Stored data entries
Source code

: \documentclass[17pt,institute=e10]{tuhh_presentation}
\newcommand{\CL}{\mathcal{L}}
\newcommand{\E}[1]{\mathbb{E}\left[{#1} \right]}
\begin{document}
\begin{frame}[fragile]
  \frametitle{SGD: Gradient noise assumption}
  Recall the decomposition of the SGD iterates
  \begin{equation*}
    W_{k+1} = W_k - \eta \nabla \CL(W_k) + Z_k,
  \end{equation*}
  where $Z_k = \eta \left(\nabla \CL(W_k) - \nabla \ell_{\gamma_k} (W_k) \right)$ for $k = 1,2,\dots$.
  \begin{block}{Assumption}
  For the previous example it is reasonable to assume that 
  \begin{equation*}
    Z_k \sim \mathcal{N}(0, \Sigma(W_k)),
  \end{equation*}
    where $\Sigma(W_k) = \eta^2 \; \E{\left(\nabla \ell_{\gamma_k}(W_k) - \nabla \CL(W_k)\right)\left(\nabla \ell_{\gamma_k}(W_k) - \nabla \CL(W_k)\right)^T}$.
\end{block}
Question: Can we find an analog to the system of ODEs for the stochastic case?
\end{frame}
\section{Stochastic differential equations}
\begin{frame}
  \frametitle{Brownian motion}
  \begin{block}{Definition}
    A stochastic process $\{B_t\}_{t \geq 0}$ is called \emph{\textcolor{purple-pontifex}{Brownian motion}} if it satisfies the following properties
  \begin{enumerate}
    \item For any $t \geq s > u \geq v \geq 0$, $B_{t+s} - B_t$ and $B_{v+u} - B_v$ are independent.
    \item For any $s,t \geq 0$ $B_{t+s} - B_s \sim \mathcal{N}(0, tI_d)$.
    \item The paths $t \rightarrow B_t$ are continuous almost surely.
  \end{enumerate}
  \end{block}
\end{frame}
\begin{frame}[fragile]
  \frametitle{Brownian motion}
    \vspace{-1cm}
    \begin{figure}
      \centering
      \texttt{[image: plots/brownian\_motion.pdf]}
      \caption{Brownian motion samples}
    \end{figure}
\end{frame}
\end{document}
==
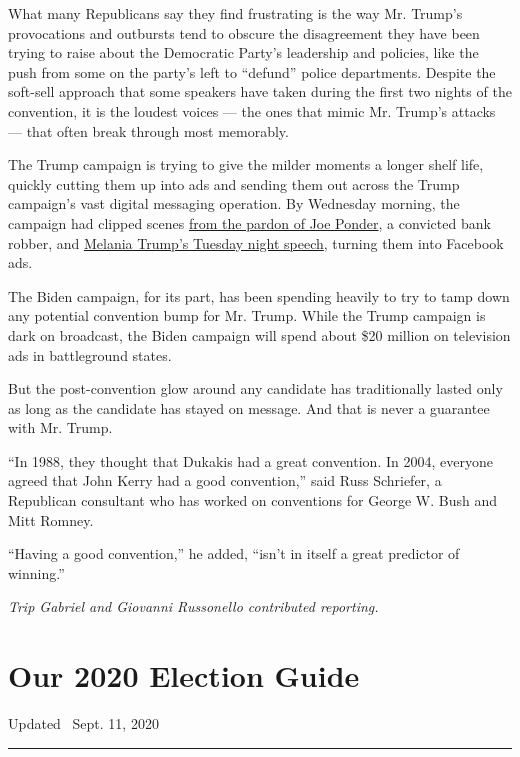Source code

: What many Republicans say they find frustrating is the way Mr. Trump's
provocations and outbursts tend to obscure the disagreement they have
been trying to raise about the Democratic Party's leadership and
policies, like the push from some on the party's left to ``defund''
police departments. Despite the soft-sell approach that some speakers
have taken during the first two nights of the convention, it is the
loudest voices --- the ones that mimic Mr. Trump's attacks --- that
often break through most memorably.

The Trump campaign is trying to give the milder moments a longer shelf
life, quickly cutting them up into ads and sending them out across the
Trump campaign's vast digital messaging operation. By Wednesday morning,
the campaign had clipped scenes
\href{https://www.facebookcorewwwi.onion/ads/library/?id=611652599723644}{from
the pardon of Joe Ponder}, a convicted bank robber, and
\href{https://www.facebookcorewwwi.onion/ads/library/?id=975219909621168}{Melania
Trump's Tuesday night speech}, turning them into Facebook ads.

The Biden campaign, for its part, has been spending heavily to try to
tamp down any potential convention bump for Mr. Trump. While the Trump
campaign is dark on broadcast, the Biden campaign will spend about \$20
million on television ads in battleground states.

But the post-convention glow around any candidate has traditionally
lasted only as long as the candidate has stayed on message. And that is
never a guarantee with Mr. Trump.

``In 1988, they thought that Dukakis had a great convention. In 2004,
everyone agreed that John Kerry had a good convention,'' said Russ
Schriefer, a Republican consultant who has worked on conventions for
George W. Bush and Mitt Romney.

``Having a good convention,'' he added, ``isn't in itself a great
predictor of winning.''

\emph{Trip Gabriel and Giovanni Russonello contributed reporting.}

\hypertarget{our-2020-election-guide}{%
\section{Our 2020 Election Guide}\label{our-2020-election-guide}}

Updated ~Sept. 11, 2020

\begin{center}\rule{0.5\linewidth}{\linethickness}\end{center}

== AIM OF THE EXERCISE ==
Write out exactly the lines above between the line with "tamp down any" and the line with "never a guarantee with Mr. Trump.", inclusive, and nothing beyond them.

== OUTPUT OF THE TASK ==
tamp down any potential convention bump for Mr. Trump. While the Trump
campaign is dark on broadcast, the Biden campaign will spend about \$20
million on television ads in battleground states.

But the post-convention glow around any candidate has traditionally
lasted only as long as the candidate has stayed on message. And that is
never a guarantee with Mr. Trump.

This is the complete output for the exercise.